And the Dying Begins…

It begins even though I’m unprepared.  No matter which way I turn,  autumn’s kaleidoscope displays new patterns, new colors, new empty spaces as I watch the world die into itself once again.  Some dying is flashy, brilliant, blazing, a calling out for attention.  Then there is the hidden dying that happens without anyone taking notice: a plain, tired, rusting away letting go.
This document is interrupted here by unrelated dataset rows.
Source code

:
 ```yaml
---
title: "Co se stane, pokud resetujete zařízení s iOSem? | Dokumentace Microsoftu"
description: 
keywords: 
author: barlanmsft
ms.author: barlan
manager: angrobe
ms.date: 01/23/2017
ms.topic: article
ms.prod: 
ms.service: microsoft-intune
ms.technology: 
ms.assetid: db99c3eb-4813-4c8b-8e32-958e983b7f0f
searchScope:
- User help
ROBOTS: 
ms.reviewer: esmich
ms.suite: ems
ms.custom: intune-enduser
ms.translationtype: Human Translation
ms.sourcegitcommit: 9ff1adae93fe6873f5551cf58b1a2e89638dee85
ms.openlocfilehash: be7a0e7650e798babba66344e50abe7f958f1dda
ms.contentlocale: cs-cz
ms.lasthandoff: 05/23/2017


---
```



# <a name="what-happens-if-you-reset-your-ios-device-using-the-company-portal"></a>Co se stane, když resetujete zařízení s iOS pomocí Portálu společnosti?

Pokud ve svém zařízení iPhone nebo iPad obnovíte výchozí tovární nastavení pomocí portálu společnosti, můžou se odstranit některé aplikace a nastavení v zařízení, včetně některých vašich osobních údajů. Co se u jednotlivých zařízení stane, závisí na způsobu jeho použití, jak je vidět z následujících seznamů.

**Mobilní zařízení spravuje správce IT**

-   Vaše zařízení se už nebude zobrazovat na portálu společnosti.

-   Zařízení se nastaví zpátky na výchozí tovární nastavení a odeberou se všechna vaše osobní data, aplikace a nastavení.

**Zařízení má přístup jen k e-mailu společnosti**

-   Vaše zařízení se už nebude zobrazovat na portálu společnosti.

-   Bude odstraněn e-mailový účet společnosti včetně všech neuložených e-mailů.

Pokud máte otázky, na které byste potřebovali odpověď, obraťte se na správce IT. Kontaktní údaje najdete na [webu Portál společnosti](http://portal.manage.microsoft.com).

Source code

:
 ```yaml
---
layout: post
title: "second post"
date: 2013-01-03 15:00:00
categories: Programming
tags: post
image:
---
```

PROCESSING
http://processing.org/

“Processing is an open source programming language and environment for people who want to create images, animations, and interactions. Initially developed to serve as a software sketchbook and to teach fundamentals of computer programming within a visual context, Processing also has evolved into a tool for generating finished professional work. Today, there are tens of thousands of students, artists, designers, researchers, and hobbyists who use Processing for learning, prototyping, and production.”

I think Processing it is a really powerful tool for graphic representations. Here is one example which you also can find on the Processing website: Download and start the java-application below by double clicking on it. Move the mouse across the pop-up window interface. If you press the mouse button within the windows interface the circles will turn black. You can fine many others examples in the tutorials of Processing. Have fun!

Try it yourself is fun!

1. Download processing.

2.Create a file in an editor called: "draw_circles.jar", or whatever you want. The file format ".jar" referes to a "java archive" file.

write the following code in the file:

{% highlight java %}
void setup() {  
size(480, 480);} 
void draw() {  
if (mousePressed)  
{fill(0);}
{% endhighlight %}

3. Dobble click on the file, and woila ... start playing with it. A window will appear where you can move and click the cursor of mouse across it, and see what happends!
I spent the morning adjusting to this change in season by occupying myself with the familiar task of moving manure.  Cleaning barn is a comforting chore, allowing me to transform tangible benefit from something objectionable and just plain stinky to the nurturing fertilizer of the future. It feels like I’ve actually accomplished something.

As I scooped and pushed the wheelbarrow, I remembered another barn cleaning ten years ago, when I was one of three or four friends left cleaning over ninety stalls after a horse event that I had organized at our local fairgrounds. Some people had brought their horses from over 1000 miles away to participate for several days.  There had been personality clashes and harsh words among some participants along with criticism directed at me that I had taken very personally.  As I struggled with the umpteenth wheelbarrow load of manure, tears stung my eyes and my heart.  I was miserable with regrets.   After going without sleep and making personal sacrifices over many months planning and preparing for the benefit of our group,  my work felt like it had not been acknowledged or appreciated.

A friend had stayed behind with her family to help clean up the large facility and she could see I was struggling to keep my composure.  Jenny put herself right in front of my wheelbarrow and looked me in the eye, insisting I stop for a moment and listen.

“You know,  none of these troubles and conflicts will amount to a hill of beans years from now.  People will remember a fun event in a beautiful part of the country,  a wonderful time with their horses, their friends and family, and they’ll be all nostalgic about it, not giving a thought to the infighting or the sour attitudes or who said what to whom.   So don’t make this about you and whether you did or didn’t make everyone happy.  You loved us all enough to make it possible to meet here and the rest was up to us.  So quit being upset about what you can’t change.  There’s too much you can still do for us.”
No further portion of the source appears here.